*** Begin section ***

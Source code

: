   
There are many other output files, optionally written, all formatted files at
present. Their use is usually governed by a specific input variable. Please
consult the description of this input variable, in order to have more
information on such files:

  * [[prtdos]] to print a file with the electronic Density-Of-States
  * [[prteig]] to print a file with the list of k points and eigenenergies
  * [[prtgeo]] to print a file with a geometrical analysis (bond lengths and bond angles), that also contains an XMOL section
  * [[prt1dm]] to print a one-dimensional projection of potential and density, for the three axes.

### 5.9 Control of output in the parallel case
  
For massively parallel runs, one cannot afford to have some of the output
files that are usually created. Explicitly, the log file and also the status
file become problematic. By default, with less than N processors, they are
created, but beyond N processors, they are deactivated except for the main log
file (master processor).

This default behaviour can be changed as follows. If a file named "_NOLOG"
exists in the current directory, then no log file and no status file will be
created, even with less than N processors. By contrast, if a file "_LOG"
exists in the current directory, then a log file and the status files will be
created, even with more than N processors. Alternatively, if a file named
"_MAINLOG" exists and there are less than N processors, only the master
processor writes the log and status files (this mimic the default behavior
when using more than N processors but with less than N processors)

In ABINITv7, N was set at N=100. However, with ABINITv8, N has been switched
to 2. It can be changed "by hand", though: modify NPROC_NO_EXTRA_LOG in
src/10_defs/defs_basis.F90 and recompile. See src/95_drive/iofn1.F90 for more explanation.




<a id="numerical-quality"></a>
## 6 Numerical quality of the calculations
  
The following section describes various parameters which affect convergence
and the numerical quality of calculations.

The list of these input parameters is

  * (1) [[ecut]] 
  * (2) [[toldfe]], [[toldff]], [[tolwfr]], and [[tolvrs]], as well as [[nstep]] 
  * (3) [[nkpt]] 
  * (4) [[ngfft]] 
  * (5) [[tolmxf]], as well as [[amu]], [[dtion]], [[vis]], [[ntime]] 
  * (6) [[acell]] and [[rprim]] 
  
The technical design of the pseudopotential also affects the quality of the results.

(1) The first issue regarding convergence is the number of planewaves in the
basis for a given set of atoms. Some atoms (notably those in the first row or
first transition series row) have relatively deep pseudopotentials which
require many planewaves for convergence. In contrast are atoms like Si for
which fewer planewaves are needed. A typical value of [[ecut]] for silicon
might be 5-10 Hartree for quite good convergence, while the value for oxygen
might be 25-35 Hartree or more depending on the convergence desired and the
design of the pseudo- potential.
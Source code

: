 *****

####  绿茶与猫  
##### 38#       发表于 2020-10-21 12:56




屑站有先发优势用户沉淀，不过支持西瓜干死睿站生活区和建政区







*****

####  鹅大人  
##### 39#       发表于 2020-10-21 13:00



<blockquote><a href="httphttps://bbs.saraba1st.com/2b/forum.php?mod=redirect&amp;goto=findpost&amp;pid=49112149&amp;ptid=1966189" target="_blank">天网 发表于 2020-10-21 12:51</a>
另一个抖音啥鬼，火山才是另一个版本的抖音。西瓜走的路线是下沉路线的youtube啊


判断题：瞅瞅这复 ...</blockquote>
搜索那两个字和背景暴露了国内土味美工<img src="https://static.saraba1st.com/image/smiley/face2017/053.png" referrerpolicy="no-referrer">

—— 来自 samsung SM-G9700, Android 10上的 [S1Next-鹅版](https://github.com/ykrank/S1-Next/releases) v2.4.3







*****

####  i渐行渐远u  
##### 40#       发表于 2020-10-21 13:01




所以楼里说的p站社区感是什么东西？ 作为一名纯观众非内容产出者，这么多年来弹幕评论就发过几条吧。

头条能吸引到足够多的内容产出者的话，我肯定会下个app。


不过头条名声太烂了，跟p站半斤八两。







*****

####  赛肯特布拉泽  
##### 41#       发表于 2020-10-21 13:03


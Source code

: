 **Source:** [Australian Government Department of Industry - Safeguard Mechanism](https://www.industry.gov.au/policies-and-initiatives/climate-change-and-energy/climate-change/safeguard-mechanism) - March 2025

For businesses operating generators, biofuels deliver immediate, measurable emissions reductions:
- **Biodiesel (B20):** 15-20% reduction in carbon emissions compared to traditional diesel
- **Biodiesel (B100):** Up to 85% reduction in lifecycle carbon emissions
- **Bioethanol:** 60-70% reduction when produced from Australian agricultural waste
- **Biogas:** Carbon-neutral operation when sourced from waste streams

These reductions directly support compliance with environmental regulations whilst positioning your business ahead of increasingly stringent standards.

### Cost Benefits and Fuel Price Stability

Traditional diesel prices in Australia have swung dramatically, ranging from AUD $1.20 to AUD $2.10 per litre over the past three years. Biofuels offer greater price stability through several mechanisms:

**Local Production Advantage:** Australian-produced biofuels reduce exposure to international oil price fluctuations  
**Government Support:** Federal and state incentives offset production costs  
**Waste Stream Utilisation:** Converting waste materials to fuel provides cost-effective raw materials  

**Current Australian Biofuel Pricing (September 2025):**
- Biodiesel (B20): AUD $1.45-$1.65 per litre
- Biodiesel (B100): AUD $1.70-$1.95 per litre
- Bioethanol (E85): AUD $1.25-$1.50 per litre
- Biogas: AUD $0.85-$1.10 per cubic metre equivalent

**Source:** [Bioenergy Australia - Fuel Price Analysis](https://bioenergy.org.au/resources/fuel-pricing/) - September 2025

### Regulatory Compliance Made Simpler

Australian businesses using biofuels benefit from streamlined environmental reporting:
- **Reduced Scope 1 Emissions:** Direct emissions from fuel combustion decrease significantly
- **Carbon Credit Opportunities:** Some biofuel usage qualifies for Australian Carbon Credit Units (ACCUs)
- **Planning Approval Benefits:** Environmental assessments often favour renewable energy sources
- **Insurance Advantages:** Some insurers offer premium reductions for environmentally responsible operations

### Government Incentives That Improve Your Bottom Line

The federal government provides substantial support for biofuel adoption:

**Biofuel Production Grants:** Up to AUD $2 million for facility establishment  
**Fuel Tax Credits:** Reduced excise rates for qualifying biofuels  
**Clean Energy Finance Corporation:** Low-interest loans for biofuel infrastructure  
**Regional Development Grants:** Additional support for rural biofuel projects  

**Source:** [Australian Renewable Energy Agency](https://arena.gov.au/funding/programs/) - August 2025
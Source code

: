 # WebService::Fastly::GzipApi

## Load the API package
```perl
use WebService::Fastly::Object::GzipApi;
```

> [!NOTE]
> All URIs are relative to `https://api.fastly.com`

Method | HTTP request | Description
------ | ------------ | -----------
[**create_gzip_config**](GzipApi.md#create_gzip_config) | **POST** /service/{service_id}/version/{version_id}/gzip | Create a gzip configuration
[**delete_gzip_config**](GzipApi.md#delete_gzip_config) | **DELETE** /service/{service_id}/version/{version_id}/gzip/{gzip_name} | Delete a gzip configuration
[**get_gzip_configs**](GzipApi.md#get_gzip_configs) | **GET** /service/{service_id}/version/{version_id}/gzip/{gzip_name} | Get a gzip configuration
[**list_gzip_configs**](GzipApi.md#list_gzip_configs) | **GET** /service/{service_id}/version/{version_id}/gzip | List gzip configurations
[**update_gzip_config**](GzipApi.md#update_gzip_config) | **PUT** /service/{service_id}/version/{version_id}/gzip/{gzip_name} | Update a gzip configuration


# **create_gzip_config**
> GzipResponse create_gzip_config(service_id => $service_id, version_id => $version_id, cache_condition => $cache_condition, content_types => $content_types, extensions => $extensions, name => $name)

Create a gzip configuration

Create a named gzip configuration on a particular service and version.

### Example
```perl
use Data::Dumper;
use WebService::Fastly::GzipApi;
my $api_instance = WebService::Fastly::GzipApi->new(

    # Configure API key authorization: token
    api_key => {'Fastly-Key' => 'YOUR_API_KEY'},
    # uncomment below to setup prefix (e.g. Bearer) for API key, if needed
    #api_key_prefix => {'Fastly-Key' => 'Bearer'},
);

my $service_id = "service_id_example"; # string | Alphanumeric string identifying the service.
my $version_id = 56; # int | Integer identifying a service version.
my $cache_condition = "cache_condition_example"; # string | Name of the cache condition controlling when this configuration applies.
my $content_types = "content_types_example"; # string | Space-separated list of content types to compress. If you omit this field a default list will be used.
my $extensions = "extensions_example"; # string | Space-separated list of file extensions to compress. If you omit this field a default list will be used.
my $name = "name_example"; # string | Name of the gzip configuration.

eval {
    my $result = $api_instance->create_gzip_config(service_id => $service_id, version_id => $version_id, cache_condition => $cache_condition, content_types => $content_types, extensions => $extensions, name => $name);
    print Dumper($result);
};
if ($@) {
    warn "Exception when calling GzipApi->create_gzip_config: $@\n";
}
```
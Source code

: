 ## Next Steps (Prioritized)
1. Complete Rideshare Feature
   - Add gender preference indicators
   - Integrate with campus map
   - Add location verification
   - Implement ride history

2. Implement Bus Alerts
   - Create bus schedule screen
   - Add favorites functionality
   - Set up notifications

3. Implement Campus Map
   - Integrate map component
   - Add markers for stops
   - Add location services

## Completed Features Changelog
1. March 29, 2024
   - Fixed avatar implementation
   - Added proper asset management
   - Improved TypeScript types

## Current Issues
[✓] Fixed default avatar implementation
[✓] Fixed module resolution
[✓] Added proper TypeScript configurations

*** End section ***

**Exercise goal**
Please set down, with no changes, the line that contains "3. Implement Campus Map" and all the lines after it until the entries end; write nothing besides them.

**Result below**
3. Implement Campus Map
   - Integrate map component
   - Add markers for stops
   - Add location services

## Completed Features Changelog
1. March 29, 2024
   - Fixed avatar implementation
   - Added proper asset management
   - Improved TypeScript types

## Current Issues
[✓] Fixed default avatar implementation
[✓] Fixed module resolution
[✓] Added proper TypeScript configurations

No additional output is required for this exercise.